Ćwierćfinał był równie trudny. Ali Aminzad zawiesił wysoko poprzeczkę Polakowi, który zaimponował postawą w obronie. Azer był nieustępliwy, jednak to Kurniczak przeprowadził akcje gwarantujące triumf i awans do strefy medalowej. W półfinale polski zapaśnik zmierzył się z Deepanshu Deepanshu. Przez długi czas na macie praktycznie nic się nie działo. Hindus wyczuł moment i przeprowadził akcję za dwa punkty. Do końca walki pozostało 30 sekund, ale Kurniczak nie poddał się i pokazał wysokie umiejętności. Deepanshu znalazł się na łopatkach. Spełnienie marzeń było o krok. Ghasem Abadi z Iranu nie należał do łatwych rywali, jednak zapaśnik KS Sobieski Poznań był w gazie. Kurniczak zdobył tytuł mistrza świata po ciężkim starciu.
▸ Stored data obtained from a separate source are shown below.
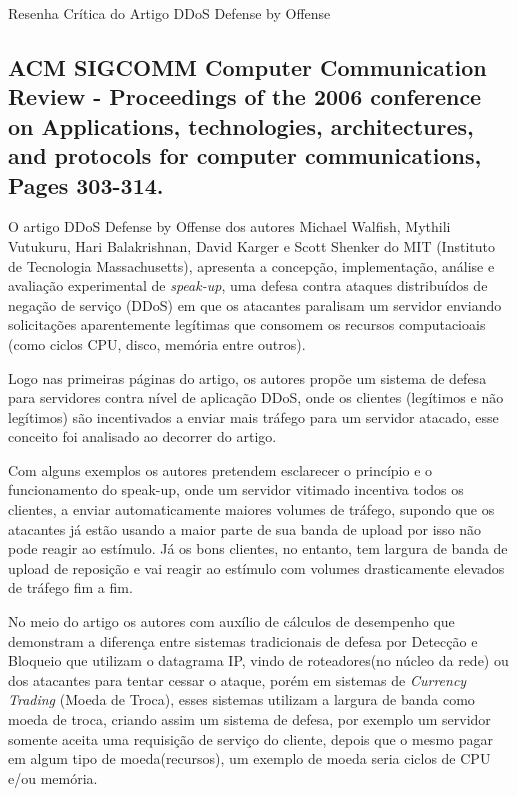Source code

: \documentclass[a4paper,12pt]{article}
\begin{document}
\LARGE
Resenha Crítica do Artigo DDoS Defense by Offense
\large

\subsection*{
	 ACM SIGCOMM  Computer Communication Review - Proceedings of the 2006 conference on Applications, technologies, architectures, and protocols for computer communications, Pages 303-314.
}

\vspace{0.3cm}

 O artigo DDoS Defense by Offense \cite{Walfish:2006:DDO:1151659.1159948} dos autores Michael Walfish, Mythili Vutukuru, Hari Balakrishnan, David Karger  e  Scott Shenker do MIT (Instituto de Tecnologia Massachusetts), apresenta a concepção, implementação, análise e avaliação experimental de \textit{speak-up}, uma defesa contra ataques distribuídos de negação de serviço (DDoS) em que os atacantes paralisam um servidor enviando solicitações aparentemente legítimas que consomem os recursos computacioais (como ciclos CPU, disco, memória entre outros).


\vspace{0.3cm}

 Logo nas primeiras páginas do artigo, os autores propõe um sistema de defesa para servidores contra nível de aplicação DDoS, onde os clientes (legítimos e não legítimos) são incentivados a enviar mais tráfego para um servidor atacado, esse conceito foi analisado ao decorrer do artigo.

\vspace{0.3cm}
Com alguns exemplos os autores pretendem esclarecer o princípio e o funcionamento do speak-up, onde um servidor vitimado incentiva todos os clientes, a enviar automaticamente maiores volumes de tráfego, supondo que os atacantes já estão usando a maior parte de sua banda de upload por isso não pode reagir ao estímulo. Já os bons clientes, no entanto, tem largura de banda de upload de reposição e vai reagir ao estímulo com volumes drasticamente elevados de tráfego fim a fim.

\vspace{0.3cm}

No meio do artigo os autores com auxílio de cálculos de desempenho que demonstram a diferença entre sistemas tradicionais de defesa por Detecção e Bloqueio que utilizam o datagrama IP, vindo de roteadores(no núcleo da rede) ou dos atacantes para tentar cessar o ataque, porém em sistemas de \textit{Currency Trading} (Moeda de Troca), esses sistemas utilizam a largura de banda como moeda de troca, criando assim um sistema de defesa, por exemplo um servidor somente aceita uma requisição de serviço do cliente, depois que o mesmo pagar em algum tipo de moeda(recursos), um exemplo de moeda seria ciclos de CPU e/ou memória. 
\end{document}
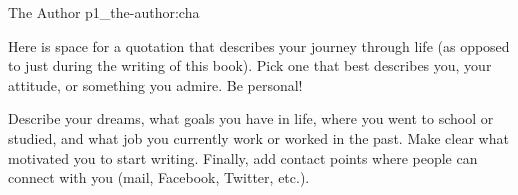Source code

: 


\begin{chapterpage}{
	{The Author}
}{p1_the-author:cha}

\vspace*{\fill}

\begin{center}


\end{center}
\vspace*{\fill}

\begin{myquotation} Here is space for a quotation that describes your journey through life (as opposed to just during the writing of this book). Pick one that best describes you, your attitude, or something you admire. Be personal!\end{myquotation}

\end{chapterpage}

Describe your dreams, what goals you have in life, where you went to school or studied, and what job you currently work or worked in the past. Make clear what motivated you to start writing. Finally, add contact points where people can connect with you (mail, Facebook, Twitter, etc.). 
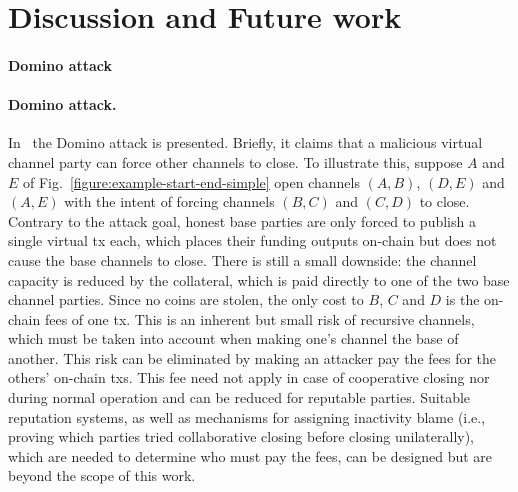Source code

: \section{Discussion and Future work}
\label{sec:future-work}
\makeatletter%
%
  {\paragraph{Domino attack}}%
  {\paragraph{Domino attack.}}%
\makeatother%
In~\cite{donner} the Domino attack is presented. Briefly, it claims that a
malicious virtual channel party can force other channels to close. To
illustrate this, suppose $A$ and $E$ of
Fig.~\ref{figure:example-start-end-simple} open
channels
$(A, B)$, $(D, E)$ and $(A, E)$ with the intent of forcing channels $(B,
C)$ and $(C, D)$ to close. Contrary to the attack goal, honest
base parties are only
forced to publish a single virtual tx each, which places their funding
outputs on-chain but does not cause the base channels to close. There is still a
small downside:
the channel capacity is reduced by the collateral, which
is paid directly to one of the two base channel parties. Since no coins are
stolen, the only cost to $B$, $C$ and $D$ is the on-chain fees
of one tx. This is an inherent but small risk of
recursive channels, which must be taken into account when making one's
channel the base of another. This risk can be eliminated by making an attacker
pay the fees for the others' on-chain txs. This fee need not apply in
case of cooperative closing nor
during normal operation and can be reduced for reputable parties.
Suitable reputation systems, as well as mechanisms for assigning inactivity
blame (i.e., proving which parties tried collaborative closing before
closing unilaterally), which are needed to determine who must pay the fees,
can be designed but are beyond the scope of this work.

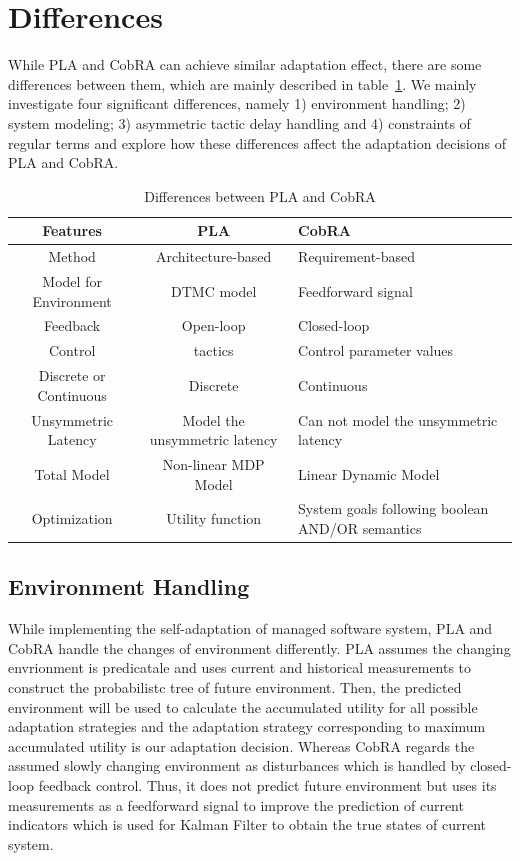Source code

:\documentclass[sigconf]{acmart}
\begin{document}
\section{Differences}
While PLA and CobRA can achieve similar adaptation effect, there are some differences between them, which are mainly described in table~\ref{tab:differences}. We mainly investigate four significant differences, namely 1) environment handling; 2) system modeling; 3) asymmetric tactic delay handling and 4) constraints of regular terms and explore how these differences affect the adaptation decisions of PLA and CobRA.

\begin{table}
	\caption{Differences between PLA and CobRA}
	\label{tab:differences}
	\begin{tabular}{ccl}
		\toprule
		Features&PLA&CobRA\\
		\midrule
		Method & Architecture-based& Requirement-based\\
		Model for Environment & DTMC model
		& Feedforward signal 
		\\
		Feedback & Open-loop
		& Closed-loop\\
		Control  & tactics& Control parameter values
		\\
		Discrete or Continuous&Discrete&Continuous\\
		Unsymmetric Latency&Model the unsymmetric latency&Can not model the unsymmetric latency
		\\
		Total Model&Non-linear MDP Model&Linear Dynamic Model\\
		Optimization&Utility function&System goals following boolean AND/OR semantics\\
		
		\bottomrule
	\end{tabular}
\end{table}

\subsection{Environment Handling}
While implementing the self-adaptation of managed software system, PLA and CobRA handle the changes of environment differently. PLA assumes the changing envrionment is predicatale and uses current and historical measurements to construct the probabilistc tree of future environment. Then, the predicted environment will be used to calculate the accumulated utility for all possible adaptation strategies and the adaptation strategy corresponding to maximum accumulated utility is our adaptation decision. Whereas CobRA regards the assumed slowly changing environment as disturbances which is handled by closed-loop feedback control. Thus, it does not predict future environment but uses its measurements as a feedforward signal to improve the prediction of current indicators which is used for Kalman Filter to obtain the true states of current system. 
\end{document}
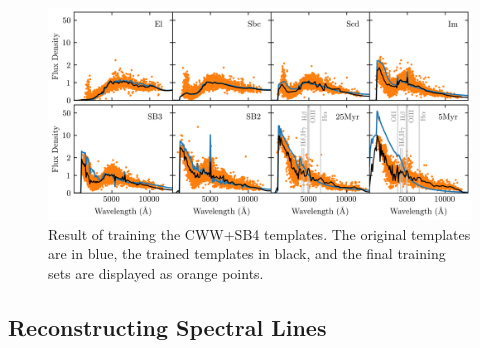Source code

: \begin{figure}
    \centering
    \includegraphics{figures/cwwsb4_trained.png}
    \caption{Result of training the CWW+SB4 templates. The original templates are in blue, the trained templates in black, and the final training sets are displayed as orange points.}
    \label{fig:cwwsb4_trained}
\end{figure}


\subsection{Reconstructing Spectral Lines}


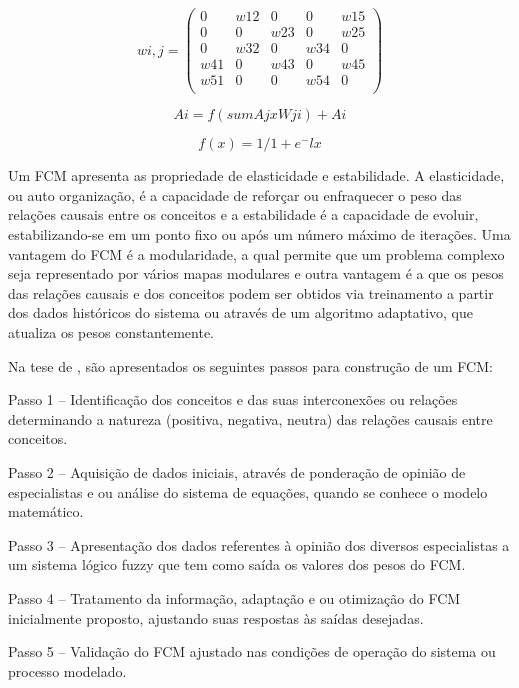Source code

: \begin{equation}\label{fcm-matrix}
    wi,j=\left(
       \begin{array}{ccccc}
         0 & w12 & 0 & 0 & w15 \\
         0 & 0 & w23 & 0 & w25 \\
         0 & w32 & 0 & w34 & 0 \\
         w41 & 0 & w43 & 0 & w45 \\
         w51 & 0 & 0 & w54 & 0 \\
       \end{array}
     \right)
\end{equation}

\begin{equation}\label{fcm-update}
Ai=f(sum{AjxWji})+Ai
\end{equation}

\begin{equation}\label{sigmoide}
f(x)={1}/{1+e^-lx}
\end{equation}

Um FCM apresenta as propriedade de elasticidade e estabilidade. A elasticidade, ou auto organização, é a capacidade de reforçar ou enfraquecer o peso das relações causais entre os conceitos e a estabilidade é a capacidade de evoluir, estabilizando-se em um ponto fixo ou após um número máximo de iterações. Uma vantagem do FCM é a modularidade, a qual permite que um problema complexo seja representado por vários mapas modulares e outra vantagem é a que os pesos das relações causais e dos conceitos podem ser obtidos via treinamento a partir dos dados históricos do sistema ou através de um algoritmo adaptativo, que atualiza os pesos constantemente.

Na tese de \cite{FCMENDONCA}, são apresentados os seguintes passos para construção de um FCM:

\begin{list}{*}{}
\item Passo 1 – Identificação dos conceitos e das suas interconexões ou relações
determinando a natureza (positiva, negativa, neutra) das relações causais entre
conceitos.
\item Passo 2 – Aquisição de dados iniciais, através de ponderação de opinião de
especialistas e ou análise do sistema de equações, quando se conhece o modelo
matemático.
\item Passo 3 – Apresentação dos dados referentes à opinião dos diversos especialistas a
um sistema lógico fuzzy que tem como saída os valores dos pesos do FCM.
\item Passo 4 – Tratamento da informação, adaptação e ou otimização do FCM
inicialmente proposto, ajustando suas respostas às saídas desejadas.
\item Passo 5 – Validação do FCM ajustado nas condições de operação do sistema ou
processo modelado.
\end{list}

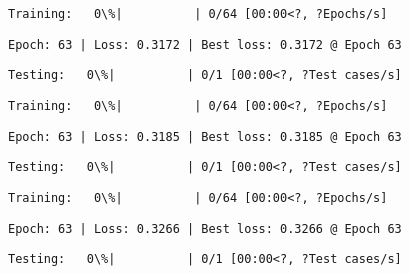 \documentclass[11pt]{article}
\begin{document}
    
    
    \begin{Verbatim}[commandchars=\\\{\}]
Training:   0\%|          | 0/64 [00:00<?, ?Epochs/s]
    \end{Verbatim}

    
    \begin{Verbatim}[commandchars=\\\{\}]
Epoch: 63 | Loss: 0.3172 | Best loss: 0.3172 @ Epoch 63
    \end{Verbatim}

    
    \begin{Verbatim}[commandchars=\\\{\}]
Testing:   0\%|          | 0/1 [00:00<?, ?Test cases/s]
    \end{Verbatim}

    
    
    \begin{Verbatim}[commandchars=\\\{\}]
Training:   0\%|          | 0/64 [00:00<?, ?Epochs/s]
    \end{Verbatim}

    
    \begin{Verbatim}[commandchars=\\\{\}]
Epoch: 63 | Loss: 0.3185 | Best loss: 0.3185 @ Epoch 63
    \end{Verbatim}

    
    \begin{Verbatim}[commandchars=\\\{\}]
Testing:   0\%|          | 0/1 [00:00<?, ?Test cases/s]
    \end{Verbatim}

    
    
    \begin{Verbatim}[commandchars=\\\{\}]
Training:   0\%|          | 0/64 [00:00<?, ?Epochs/s]
    \end{Verbatim}

    
    \begin{Verbatim}[commandchars=\\\{\}]
Epoch: 63 | Loss: 0.3266 | Best loss: 0.3266 @ Epoch 63
    \end{Verbatim}

    
    \begin{Verbatim}[commandchars=\\\{\}]
Testing:   0\%|          | 0/1 [00:00<?, ?Test cases/s]
    \end{Verbatim}
\end{document}
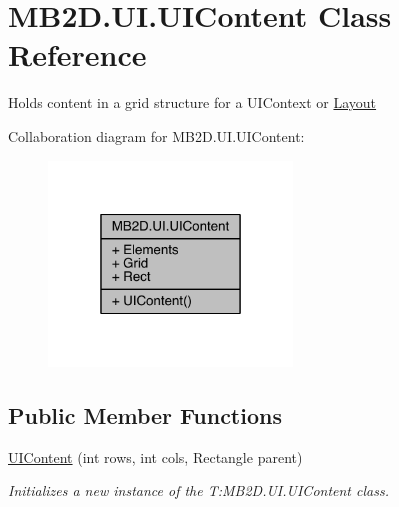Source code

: \hypertarget{class_m_b2_d_1_1_u_i_1_1_u_i_content}{}\section{M\+B2\+D.\+U\+I.\+U\+I\+Content Class Reference}
\label{class_m_b2_d_1_1_u_i_1_1_u_i_content}


Holds content in a grid structure for a U\+I\+Context or \hyperlink{class_m_b2_d_1_1_u_i_1_1_layout}{Layout}  




Collaboration diagram for M\+B2\+D.\+U\+I.\+U\+I\+Content\+:\nopagebreak
\begin{figure}[H]
\begin{center}
\leavevmode
\includegraphics[width=184pt]{class_m_b2_d_1_1_u_i_1_1_u_i_content__coll__graph}
\end{center}
\end{figure}
\subsection*{Public Member Functions}
\begin{DoxyCompactItemize}
\item 
\hyperlink{class_m_b2_d_1_1_u_i_1_1_u_i_content_a80e7f519af0f835fa9912ffa49d76e48}{U\+I\+Content} (int rows, int cols, Rectangle parent)
\begin{DoxyCompactList}\small\item\em Initializes a new instance of the T\+:\+M\+B2\+D.\+U\+I.\+U\+I\+Content class. \end{DoxyCompactList}\end{DoxyCompactItemize}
Polski zapaśnik po raz kolejny zaimponował dobrą dyspozycją. Po sukcesie w Sztokholmie nadszedł czas na triumf w światowym czempionacie. Rok temu, w Suboticy, Kurniczak wywalczył złoto mistrzostw Europy w kategorii 85kg. Także medalowa seria trwa.
Jak pozostali?
Na pierwszy ogień w stolicy Gruzji poszli zawodnicy w stylu klasycznym. Pozostali nasi reprezentanci nie zachwycili. Filip Petrończak (54kg) przegrał gładko w 1/8 z Shantem Khachatryanem. Do ćwierćfinału dotarł Aleksander Mielewczyk (58kg), ale tam lepszy okazał się Jack Davis. Szybko przygodę z mistrzostwami zakończył Kacper Gajda (63kg).
Szczęścia nie mieli również Piotr Zabłocki (69kg), Szymon Szymonowicz (76kg) i Michał Dybka (85kg), którzy w Tbilisi stoczyli zaledwie po jednej walce.
Do stolicy Gruzji pojechała 19-osobowa kadra Polski. W kolejnych dniach swoje umiejętności zaprezentują panie i panowie w stylu wolnym.